Tuesday, August 10, 2010

Bonus! Montage of outback music videos

If you were to believe the montage of Australian life depicted in numerous 1980s music videos, you would walk away convinced that ours is a land of five-foot weeds, deserted dusty roads and road trains, populated by lost, lonesome damsels in floral dresses and randy guitar-players with restless leg syndrome. For this reason, the prize chest of '80s videos are something of a gold strike for sociological study: the below clips are a catastrophically insightful window on how the musicians viewed themselves and their country.



Things of Stone and Wood's hit "Happy Birthday Helen" is a celebration of all the Melbourne landmarks and harmonica riffs that could fit into one music video. The four band members don their flannel and hit the four-part harmonies in front of a shoe repair shop before ripping out a tambourine and turning up the heat. Helen, I hope shoulder length hair was what you wanted from your boyfriend on your birthday.

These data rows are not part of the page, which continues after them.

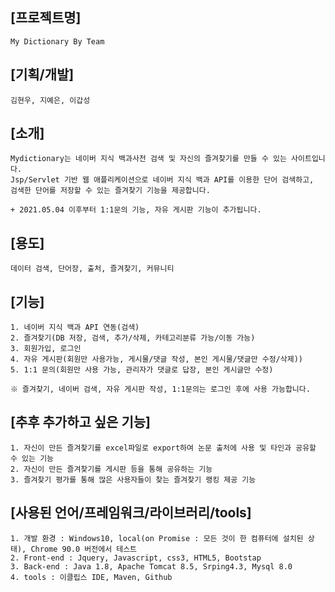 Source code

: ## [프로젝트명]  
	My Dictionary By Team  

## [기획/개발]
	김현우, 지예은, 이갑성

## [소개] 
	Mydictionary는 네이버 지식 백과사전 검색 및 자신의 즐겨찾기를 만들 수 있는 사이트입니다.  
	Jsp/Servlet 기반 웹 애플리케이션으로 네이버 지식 백과 API를 이용한 단어 검색하고,   
	검색한 단어를 저장할 수 있는 즐겨찾기 기능을 제공합니다.  
	
	+ 2021.05.04 이후부터 1:1문의 기능, 자유 게시판 기능이 추가됩니다. 
  
## [용도]  
	데이터 검색, 단어장, 출처, 즐겨찾기, 커뮤니티

## [기능]  
	1. 네이버 지식 백과 API 연동(검색)  
	2. 즐겨찾기(DB 저장, 검색, 추가/삭제, 카테고리분류 가능/이동 가능)  
	3. 회원가입, 로그인	
	4. 자유 게시판(회원만 사용가능, 게시물/댓글 작성, 본인 게시물/댓글만 수정/삭제))
	5. 1:1 문의(회원만 사용 가능, 관리자가 댓글로 답장, 본인 게시글만 수정)
	
	※ 즐겨찾기, 네이버 검색, 자유 게시판 작성, 1:1문의는 로그인 후에 사용 가능합니다.  
	
## [추후 추가하고 싶은 기능]
	1. 자신이 만든 즐겨찾기를 excel파일로 export하여 논문 출처에 사용 및 타인과 공유할 수 있는 기능 	
	2. 자신이 만든 즐겨찾기를 게시판 등을 통해 공유하는 기능
	3. 즐겨찾기 평가를 통해 많은 사용자들이 찾는 즐겨찾기 랭킹 제공 기능		
 	
  
## [사용된 언어/프레임워크/라이브러리/tools]  
	1. 개발 환경 : Windows10, local(on Promise : 모든 것이 한 컴퓨터에 설치된 상태), Chrome 90.0 버전에서 테스트  
	2. Front-end : Jquery, Javascript, css3, HTML5, Bootstap  
	3. Back-end : Java 1.8, Apache Tomcat 8.5, Srping4.3, Mysql 8.0  
	4. tools : 이클립스 IDE, Maven, Github  

			   
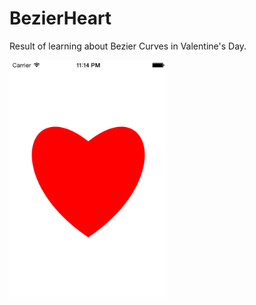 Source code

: # BezierHeart

Result of learning about Bezier Curves in Valentine's Day.

<img src="https://raw.githubusercontent.com/Cananito/BezierHeart/master/Screenshot.png" height="50%" width="50%">
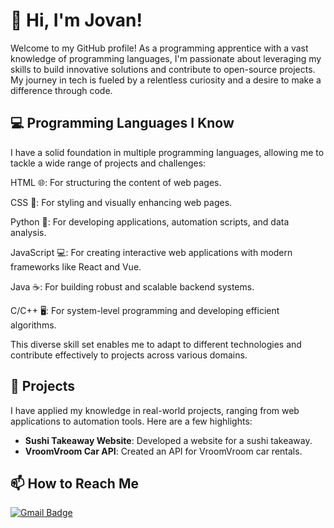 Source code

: # 👋 Hi, I'm Jovan!
 
Welcome to my GitHub profile! As a programming apprentice with a vast knowledge of programming languages, I'm passionate about leveraging my skills to build innovative solutions and contribute to open-source projects. My journey in tech is fueled by a relentless curiosity and a desire to make a difference through code.
 
## 💻 Programming Languages I Know
 
I have a solid foundation in multiple programming languages, allowing me to tackle a wide range of projects and challenges:

HTML 🌐: For structuring the content of web pages.

CSS 🎨: For styling and visually enhancing web pages.

Python 🐍: For developing applications, automation scripts, and data analysis.

JavaScript 💻: For creating interactive web applications with modern frameworks like React and Vue.

Java ☕: For building robust and scalable backend systems.

C/C++ 🖥️: For system-level programming and developing efficient algorithms.

 
This diverse skill set enables me to adapt to different technologies and contribute effectively to projects across various domains.
 
## 🚀 Projects
 
I have applied my knowledge in real-world projects, ranging from web applications to automation tools. Here are a few highlights:
 
- **Sushi Takeaway Website**: Developed a website for a sushi takeaway.
- **VroomVroom Car API**: Created an API for VroomVroom car rentals.
 
## 📫 How to Reach Me
 
[![Gmail Badge](https://img.shields.io/badge/Gmail-D14836?style=for-the-badge&logo=gmail&logoColor=white)](mailto:jovan.celikovic@noseryoung.com)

Currently anchoring several pantomimes and musical revivals, Craig McLachlan of "Neighbours" fame branched out from playing a wooden, denim-clad soapie character to taking his denim out into the wilderness of Top 40 contention. The resulting "Mona" remains one of the least musical songs ever constructed (note the questionable close ups on the frets early in song), and one I am convinced he dreamed up while drumming on his coaster down the pub. The setting for this ode is inevitably reached via a ride in the back of a ute. Upon arrival to the rural extremities of pop music, McLachlan pops his shirt buttons open and lets his chest do the singing.



When you arrive in Australia, you can of course expect your ride from the airport in a ute to be chased by a herd of small, semi-clad children. Unlike the offspring of other developing countries who cry out for soccer balls, Australian mites are after nothing more than a spirited, unironic power ballad, and Darryl Braithwaite is the man to deliver.



The seminal classic, "Land downunder" has perpetuated the greatest assault on Australia's legitimacy in modern years. Not only do the lyrics make no sense, but you've got six fellows out in the desert banging beer bottles and kicking up dust like there's no tomorrow. For Men at Work, there really wasn't.



Lastly, a personal favorite is Ian Moss's "Telephone Booth," which contains the open road, lost girl and lonely guitar serenading tropes so cardinal to Australian '80s pop. Not only is it catchy, but there's big hair to be had, and an ode to Telecom's long-lost public telephones dotted, apparently, across the outback.